• Instructions to follow:
Your task is to count the lines of the records that contain "spaces". Answer with the number and nothing else.

• Exercise input:
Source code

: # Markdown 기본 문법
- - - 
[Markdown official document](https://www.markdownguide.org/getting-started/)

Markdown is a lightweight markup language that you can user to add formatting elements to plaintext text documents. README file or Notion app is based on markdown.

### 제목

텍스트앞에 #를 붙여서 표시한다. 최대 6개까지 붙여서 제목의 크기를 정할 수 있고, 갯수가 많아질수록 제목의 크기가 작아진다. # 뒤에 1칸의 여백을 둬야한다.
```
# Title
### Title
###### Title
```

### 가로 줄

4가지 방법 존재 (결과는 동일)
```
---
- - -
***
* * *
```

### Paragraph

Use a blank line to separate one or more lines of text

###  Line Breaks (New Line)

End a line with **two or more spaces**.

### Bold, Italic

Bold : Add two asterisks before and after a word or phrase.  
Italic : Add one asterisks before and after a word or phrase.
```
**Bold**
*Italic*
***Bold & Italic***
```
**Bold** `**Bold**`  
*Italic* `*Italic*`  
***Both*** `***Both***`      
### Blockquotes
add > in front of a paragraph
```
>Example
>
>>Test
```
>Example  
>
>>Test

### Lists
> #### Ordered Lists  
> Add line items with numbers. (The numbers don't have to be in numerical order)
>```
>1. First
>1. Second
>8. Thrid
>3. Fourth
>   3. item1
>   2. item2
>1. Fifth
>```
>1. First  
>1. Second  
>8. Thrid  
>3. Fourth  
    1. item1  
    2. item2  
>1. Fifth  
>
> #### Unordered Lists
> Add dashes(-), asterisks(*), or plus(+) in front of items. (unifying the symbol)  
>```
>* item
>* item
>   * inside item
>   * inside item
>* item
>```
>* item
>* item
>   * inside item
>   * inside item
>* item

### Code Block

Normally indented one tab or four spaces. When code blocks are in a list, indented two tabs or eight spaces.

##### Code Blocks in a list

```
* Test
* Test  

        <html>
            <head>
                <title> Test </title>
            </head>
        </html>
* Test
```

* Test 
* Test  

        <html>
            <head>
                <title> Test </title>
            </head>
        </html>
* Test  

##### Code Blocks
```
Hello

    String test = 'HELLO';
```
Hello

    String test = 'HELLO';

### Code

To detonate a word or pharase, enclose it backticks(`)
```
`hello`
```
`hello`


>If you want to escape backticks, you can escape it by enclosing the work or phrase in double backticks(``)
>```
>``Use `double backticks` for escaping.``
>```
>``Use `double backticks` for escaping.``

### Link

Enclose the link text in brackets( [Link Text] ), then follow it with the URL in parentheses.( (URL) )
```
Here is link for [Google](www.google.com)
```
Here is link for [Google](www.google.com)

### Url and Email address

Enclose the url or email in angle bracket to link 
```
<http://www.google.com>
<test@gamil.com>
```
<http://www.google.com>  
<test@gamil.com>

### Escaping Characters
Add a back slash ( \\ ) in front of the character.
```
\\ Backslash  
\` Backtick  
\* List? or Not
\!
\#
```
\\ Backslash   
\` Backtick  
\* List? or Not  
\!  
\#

==

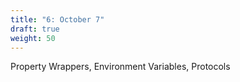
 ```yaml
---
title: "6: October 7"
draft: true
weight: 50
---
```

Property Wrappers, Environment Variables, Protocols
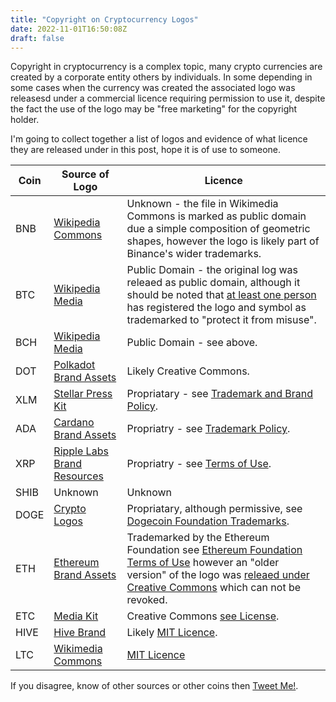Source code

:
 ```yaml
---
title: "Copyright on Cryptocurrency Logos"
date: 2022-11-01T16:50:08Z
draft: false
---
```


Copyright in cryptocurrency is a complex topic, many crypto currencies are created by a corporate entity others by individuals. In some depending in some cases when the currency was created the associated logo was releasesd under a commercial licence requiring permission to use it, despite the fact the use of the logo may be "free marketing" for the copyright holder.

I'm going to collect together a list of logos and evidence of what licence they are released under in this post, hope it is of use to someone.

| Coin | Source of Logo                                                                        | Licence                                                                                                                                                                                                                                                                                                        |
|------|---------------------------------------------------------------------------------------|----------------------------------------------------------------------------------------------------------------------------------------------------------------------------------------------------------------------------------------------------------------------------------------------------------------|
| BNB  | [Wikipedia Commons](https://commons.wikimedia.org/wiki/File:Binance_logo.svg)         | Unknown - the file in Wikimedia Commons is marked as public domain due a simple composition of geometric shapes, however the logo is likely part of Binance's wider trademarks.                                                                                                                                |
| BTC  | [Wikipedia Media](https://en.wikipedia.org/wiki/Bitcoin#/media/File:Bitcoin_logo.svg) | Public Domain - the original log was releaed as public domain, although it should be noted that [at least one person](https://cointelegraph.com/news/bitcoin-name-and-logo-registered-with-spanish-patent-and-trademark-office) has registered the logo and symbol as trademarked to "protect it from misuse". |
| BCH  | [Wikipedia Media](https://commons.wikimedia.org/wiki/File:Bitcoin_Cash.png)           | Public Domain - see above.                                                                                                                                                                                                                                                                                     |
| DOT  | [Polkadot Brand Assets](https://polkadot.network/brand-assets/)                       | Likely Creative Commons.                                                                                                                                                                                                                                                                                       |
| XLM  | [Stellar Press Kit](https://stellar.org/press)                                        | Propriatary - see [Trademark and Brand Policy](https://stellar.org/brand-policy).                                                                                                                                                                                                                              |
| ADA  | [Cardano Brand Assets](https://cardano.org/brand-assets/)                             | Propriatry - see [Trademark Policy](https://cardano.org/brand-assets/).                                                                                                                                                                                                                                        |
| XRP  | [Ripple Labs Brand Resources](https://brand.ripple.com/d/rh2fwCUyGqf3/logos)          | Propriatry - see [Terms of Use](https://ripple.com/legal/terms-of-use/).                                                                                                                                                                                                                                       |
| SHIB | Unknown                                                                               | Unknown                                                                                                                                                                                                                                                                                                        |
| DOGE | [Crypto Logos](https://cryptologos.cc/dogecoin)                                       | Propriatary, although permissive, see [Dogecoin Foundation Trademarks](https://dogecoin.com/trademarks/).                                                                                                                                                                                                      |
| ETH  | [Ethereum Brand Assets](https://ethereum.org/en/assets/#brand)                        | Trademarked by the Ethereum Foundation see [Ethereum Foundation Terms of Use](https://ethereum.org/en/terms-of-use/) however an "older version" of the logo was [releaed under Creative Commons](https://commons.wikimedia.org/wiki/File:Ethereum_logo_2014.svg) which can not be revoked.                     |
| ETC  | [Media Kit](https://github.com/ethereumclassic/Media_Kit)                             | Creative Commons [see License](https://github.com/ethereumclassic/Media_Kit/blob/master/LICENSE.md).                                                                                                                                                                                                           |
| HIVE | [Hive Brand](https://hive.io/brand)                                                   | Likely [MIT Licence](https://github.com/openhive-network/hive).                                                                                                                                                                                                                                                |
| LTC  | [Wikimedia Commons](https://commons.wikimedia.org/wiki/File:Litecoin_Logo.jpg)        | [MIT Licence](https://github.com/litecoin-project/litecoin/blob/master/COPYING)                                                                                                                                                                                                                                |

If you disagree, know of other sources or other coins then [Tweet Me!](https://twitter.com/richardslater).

• Answer:
2